• Your task: From the entries below, count the lines with "used". Write only the count.
Top of Provided records
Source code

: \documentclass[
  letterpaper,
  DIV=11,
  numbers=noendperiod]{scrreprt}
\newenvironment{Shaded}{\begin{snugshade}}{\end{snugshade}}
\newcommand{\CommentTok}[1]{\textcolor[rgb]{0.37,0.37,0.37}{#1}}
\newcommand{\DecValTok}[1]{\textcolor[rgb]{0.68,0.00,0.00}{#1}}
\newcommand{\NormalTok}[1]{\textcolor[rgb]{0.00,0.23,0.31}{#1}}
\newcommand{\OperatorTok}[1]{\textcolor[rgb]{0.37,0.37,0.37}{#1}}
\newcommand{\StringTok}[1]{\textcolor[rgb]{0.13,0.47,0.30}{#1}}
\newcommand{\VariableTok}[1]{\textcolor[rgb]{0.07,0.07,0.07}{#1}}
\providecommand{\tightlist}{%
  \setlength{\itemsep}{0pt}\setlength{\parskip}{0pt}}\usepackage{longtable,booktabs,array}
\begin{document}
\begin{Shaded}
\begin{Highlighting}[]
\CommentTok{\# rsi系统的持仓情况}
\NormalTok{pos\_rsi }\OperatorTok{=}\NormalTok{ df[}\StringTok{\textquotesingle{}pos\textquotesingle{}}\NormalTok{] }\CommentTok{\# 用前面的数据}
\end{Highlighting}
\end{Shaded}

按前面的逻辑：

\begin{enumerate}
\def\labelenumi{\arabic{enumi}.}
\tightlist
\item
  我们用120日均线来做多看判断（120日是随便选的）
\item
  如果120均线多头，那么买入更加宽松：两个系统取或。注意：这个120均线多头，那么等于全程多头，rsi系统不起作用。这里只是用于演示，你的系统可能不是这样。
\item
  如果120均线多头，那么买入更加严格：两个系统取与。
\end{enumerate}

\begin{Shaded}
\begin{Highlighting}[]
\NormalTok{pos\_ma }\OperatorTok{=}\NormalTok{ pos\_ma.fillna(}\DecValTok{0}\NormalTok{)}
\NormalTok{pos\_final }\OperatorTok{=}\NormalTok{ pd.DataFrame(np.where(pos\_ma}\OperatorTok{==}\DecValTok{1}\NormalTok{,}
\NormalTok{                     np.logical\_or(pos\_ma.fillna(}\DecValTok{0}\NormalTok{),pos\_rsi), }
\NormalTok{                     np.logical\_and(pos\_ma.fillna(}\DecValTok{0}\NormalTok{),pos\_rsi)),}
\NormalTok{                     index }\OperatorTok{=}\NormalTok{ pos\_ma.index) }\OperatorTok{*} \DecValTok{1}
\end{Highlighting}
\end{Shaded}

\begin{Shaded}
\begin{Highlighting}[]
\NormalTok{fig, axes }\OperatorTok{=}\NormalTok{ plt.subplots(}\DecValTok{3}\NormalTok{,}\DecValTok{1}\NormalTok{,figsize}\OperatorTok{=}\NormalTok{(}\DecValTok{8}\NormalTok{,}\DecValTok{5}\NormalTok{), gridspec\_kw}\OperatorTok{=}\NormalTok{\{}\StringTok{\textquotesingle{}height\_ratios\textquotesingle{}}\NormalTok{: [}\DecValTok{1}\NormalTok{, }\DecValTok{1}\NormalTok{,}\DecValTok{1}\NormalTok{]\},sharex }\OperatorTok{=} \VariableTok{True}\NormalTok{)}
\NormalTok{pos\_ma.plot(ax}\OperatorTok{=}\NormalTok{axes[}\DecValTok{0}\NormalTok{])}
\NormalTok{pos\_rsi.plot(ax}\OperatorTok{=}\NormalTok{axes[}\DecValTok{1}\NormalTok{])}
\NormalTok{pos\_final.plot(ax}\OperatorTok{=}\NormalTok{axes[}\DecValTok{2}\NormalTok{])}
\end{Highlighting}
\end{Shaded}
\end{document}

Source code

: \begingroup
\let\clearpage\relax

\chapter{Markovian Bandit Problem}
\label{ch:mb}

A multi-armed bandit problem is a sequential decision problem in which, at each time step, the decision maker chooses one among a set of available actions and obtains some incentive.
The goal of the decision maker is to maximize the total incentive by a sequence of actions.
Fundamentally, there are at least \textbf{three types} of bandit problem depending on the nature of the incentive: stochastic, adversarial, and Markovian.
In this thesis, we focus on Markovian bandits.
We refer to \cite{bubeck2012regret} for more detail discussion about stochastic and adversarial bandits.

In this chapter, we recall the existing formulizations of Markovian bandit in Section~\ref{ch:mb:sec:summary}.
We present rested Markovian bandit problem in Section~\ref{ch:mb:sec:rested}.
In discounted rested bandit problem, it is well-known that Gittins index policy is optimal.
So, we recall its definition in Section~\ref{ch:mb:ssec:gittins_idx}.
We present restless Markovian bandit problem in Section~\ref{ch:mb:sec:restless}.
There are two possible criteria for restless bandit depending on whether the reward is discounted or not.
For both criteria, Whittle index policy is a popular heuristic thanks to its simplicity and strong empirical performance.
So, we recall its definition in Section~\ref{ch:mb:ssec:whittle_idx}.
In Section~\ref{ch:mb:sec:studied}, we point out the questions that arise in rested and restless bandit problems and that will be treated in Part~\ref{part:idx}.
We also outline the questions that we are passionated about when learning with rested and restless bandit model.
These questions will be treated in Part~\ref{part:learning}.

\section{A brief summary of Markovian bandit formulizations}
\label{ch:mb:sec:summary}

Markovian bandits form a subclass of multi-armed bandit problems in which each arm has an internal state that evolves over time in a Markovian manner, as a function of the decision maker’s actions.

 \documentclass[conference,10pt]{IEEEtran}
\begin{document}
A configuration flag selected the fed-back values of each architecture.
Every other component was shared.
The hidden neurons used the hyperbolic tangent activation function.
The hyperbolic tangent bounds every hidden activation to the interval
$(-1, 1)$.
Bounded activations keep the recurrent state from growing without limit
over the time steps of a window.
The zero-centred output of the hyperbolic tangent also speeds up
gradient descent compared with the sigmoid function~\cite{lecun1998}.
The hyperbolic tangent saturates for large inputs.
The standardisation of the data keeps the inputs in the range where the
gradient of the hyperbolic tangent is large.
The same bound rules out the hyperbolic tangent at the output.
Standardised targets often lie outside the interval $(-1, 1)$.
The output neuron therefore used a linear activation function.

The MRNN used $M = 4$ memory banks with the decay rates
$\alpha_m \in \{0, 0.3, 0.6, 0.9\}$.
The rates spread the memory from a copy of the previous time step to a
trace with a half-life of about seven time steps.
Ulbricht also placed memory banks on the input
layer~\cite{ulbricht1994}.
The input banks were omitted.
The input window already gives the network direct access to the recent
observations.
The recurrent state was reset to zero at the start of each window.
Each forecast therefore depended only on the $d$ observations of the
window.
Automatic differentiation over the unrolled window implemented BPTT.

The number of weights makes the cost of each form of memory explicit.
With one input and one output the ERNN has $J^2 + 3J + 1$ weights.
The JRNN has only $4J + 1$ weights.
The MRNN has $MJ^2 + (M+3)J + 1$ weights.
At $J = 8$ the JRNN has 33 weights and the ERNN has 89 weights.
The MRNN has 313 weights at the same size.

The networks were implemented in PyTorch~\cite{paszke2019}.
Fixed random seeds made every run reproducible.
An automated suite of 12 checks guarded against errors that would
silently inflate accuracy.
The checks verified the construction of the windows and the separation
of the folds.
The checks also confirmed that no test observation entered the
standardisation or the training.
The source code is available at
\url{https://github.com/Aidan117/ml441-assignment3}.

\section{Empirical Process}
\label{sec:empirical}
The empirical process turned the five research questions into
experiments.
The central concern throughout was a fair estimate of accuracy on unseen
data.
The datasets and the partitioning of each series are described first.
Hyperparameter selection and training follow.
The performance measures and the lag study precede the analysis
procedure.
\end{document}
Bottom of Provided records
• Answer below: 3